That’s all of the endorsement I need to eat something delicious multiple times a week. No problem.
But how do you turn a head of cauliflower into a meal? You put it on a salad, as yours truly will show you below. Or you throw it in some tacos like the Modern Proper, or even a burrito rice bowl like Pinch of Yum. Brilliant!
Another Use for Roasted Cauliflower
Last winter, I adored these Cauliflower and Avocado Shawarma Wraps. My recipe for this cauliflower salad borrows several of the flavors of the wraps and puts them in a beautiful, flavorful salad.

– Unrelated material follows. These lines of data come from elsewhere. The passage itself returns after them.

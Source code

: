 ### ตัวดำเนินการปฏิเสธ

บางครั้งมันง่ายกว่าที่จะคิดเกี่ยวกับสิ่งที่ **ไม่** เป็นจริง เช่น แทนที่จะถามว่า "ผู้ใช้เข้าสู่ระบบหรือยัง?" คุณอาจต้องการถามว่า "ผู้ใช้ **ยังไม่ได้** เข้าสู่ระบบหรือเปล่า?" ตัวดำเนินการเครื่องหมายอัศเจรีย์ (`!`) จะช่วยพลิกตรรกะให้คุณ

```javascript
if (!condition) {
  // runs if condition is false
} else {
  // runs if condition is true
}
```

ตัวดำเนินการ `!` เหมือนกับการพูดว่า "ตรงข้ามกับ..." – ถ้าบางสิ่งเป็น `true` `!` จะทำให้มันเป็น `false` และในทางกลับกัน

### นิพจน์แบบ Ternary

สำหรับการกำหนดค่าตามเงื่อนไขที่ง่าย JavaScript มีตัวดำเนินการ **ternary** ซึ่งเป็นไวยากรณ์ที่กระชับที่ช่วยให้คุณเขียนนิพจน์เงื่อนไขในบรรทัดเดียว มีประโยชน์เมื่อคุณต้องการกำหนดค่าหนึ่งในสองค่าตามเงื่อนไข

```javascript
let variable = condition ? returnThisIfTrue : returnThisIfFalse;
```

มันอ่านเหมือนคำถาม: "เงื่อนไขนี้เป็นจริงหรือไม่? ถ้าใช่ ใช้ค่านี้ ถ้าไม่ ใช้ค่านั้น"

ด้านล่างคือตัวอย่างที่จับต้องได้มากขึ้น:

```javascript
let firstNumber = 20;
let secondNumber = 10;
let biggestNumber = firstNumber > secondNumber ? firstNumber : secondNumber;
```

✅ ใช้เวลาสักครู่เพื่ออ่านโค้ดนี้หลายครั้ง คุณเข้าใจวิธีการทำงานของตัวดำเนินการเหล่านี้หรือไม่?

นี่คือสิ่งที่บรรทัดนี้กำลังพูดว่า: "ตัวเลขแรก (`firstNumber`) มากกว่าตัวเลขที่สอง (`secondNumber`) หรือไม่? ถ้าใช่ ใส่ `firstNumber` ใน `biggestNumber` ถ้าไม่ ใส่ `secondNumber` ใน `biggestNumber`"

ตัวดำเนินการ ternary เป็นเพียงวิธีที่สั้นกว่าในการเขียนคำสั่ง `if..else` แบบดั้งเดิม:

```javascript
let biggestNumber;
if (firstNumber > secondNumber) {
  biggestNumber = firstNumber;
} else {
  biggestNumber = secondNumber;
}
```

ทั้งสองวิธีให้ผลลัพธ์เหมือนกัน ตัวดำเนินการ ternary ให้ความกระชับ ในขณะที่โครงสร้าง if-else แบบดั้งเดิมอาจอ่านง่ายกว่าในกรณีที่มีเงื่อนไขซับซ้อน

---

If the slightly spicy cauliflower and chickpeas weren’t enough already, the fresh herbs give this salad a little more personality. The sweet and tangy homemade tahini and honey dressing just make the whole thing break into an Hallelujah chorus of joyous flavor.

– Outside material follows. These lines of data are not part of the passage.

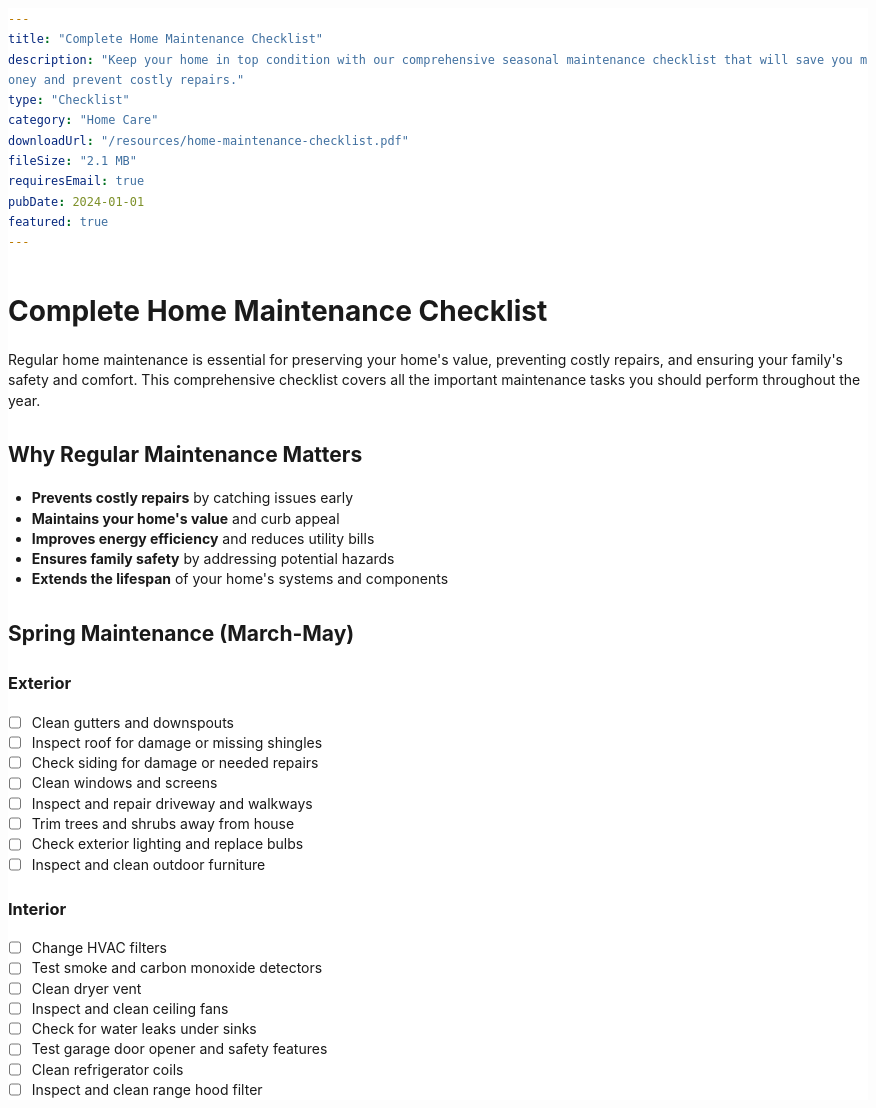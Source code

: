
 ```yaml
---
title: "Complete Home Maintenance Checklist"
description: "Keep your home in top condition with our comprehensive seasonal maintenance checklist that will save you money and prevent costly repairs."
type: "Checklist"
category: "Home Care"
downloadUrl: "/resources/home-maintenance-checklist.pdf"
fileSize: "2.1 MB"
requiresEmail: true
pubDate: 2024-01-01
featured: true
---
```


# Complete Home Maintenance Checklist

Regular home maintenance is essential for preserving your home's value, preventing costly repairs, and ensuring your family's safety and comfort. This comprehensive checklist covers all the important maintenance tasks you should perform throughout the year.

## Why Regular Maintenance Matters

- **Prevents costly repairs** by catching issues early
- **Maintains your home's value** and curb appeal
- **Improves energy efficiency** and reduces utility bills
- **Ensures family safety** by addressing potential hazards
- **Extends the lifespan** of your home's systems and components

## Spring Maintenance (March-May)

### Exterior
- [ ] Clean gutters and downspouts
- [ ] Inspect roof for damage or missing shingles
- [ ] Check siding for damage or needed repairs
- [ ] Clean windows and screens
- [ ] Inspect and repair driveway and walkways
- [ ] Trim trees and shrubs away from house
- [ ] Check exterior lighting and replace bulbs
- [ ] Inspect and clean outdoor furniture

### Interior
- [ ] Change HVAC filters
- [ ] Test smoke and carbon monoxide detectors
- [ ] Clean dryer vent
- [ ] Inspect and clean ceiling fans
- [ ] Check for water leaks under sinks
- [ ] Test garage door opener and safety features
- [ ] Clean refrigerator coils
- [ ] Inspect and clean range hood filter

Plus, the savory aromas that will fill your house will really make you look like you know what you are doing. It’s a dish that’s sure to impress family and friends. And why not? Preparing a fall salad that’s this hearty, healthy, and delicious is a pretty impressive feat.

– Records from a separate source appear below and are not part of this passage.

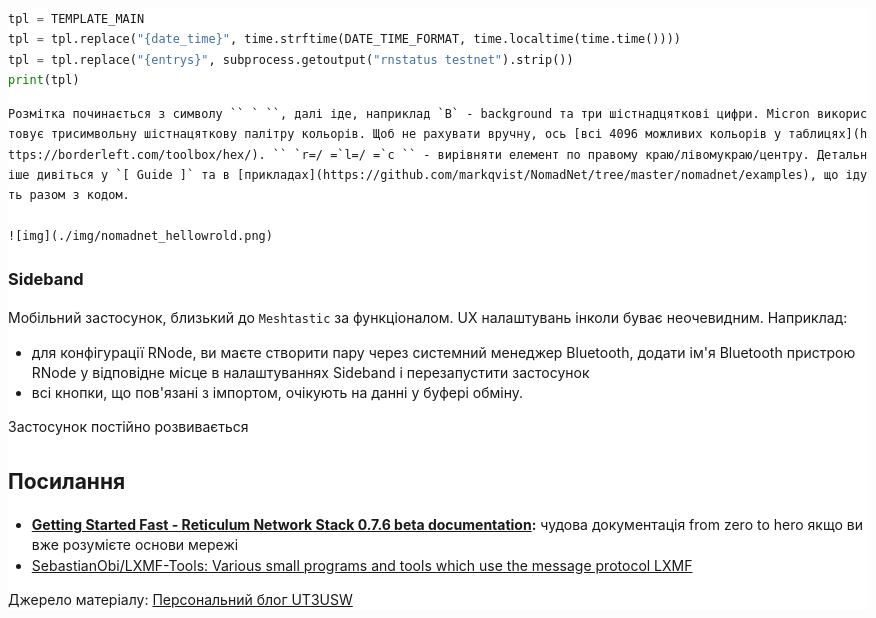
 ```python
tpl = TEMPLATE_MAIN
tpl = tpl.replace("{date_time}", time.strftime(DATE_TIME_FORMAT, time.localtime(time.time())))
tpl = tpl.replace("{entrys}", subprocess.getoutput("rnstatus testnet").strip())
print(tpl)
```
    Розмітка починається з символу `` ` ``, далі іде, наприклад `B` - background та три шістнадцяткові цифри. Micron використовує трисимвольну шістнацяткову палітру кольорів. Щоб не рахувати вручну, ось [всі 4096 можливих кольорів у таблицях](https://borderleft.com/toolbox/hex/). `` `r=/ =`l=/ =`c `` - вирівняти елемент по правому краю/лівомукраю/центру. Детальніше дивіться у `[ Guide ]` та в [прикладах](https://github.com/markqvist/NomadNet/tree/master/nomadnet/examples), що ідуть разом з кодом.

    ![img](./img/nomadnet_hellowrold.png)


### Sideband

Мобільний застосунок, близький до `Meshtastic` за функціоналом. UX налаштувань інколи буває неочевидним. Наприклад:

-   для конфігурації RNode, ви маєте створити пару через системний менеджер Bluetooth, додати ім'я Bluetooth пристрою RNode у відповідне місце в налаштуваннях Sideband і перезапустити застосунок
-   всі кнопки, що пов'язані з імпортом, очікують на данні у буфері обміну.

Застосунок постійно розвивається


## Посилання

-   **[Getting Started Fast - Reticulum Network Stack 0.7.6 beta documentation](https://markqvist.github.io/Reticulum/manual/gettingstartedfast.html):** чудова документація from zero to hero якщо ви вже розумієте основи мережі
-   [SebastianObi/LXMF-Tools: Various small programs and tools which use the message protocol LXMF](https://github.com/SebastianObi/LXMF-Tools)

Джерело матеріалу: [Персональний блог UT3USW](https://ut3usw.dead.guru/docs/ham/reticulum-network)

Here’s my favorite fall salad, just for you, Fierce friend! Enjoy!
The Perfect Fall Salad: Cauliflower, Chickpea with Honey Tahini Dressing
- Total Time: 50 minutes
- Yield: 2 main course salads or 4 starter salads 1x
Description
If the slightly spicy cauliflower and chickpeas weren’t enough already, the fresh herbs give this salad a little more personality. The sweet and tangy homemade tahini and honey dressing just make the whole thing break into an Hallelujah chorus of joyous flavor.
Ingredients
- 1 large head of cauliflower, cut into bite-size pieces
- 1 can chickpeas, drained and rinsed
- 1/4 cup extra virgin olive oil (I use California Olive Ranch!)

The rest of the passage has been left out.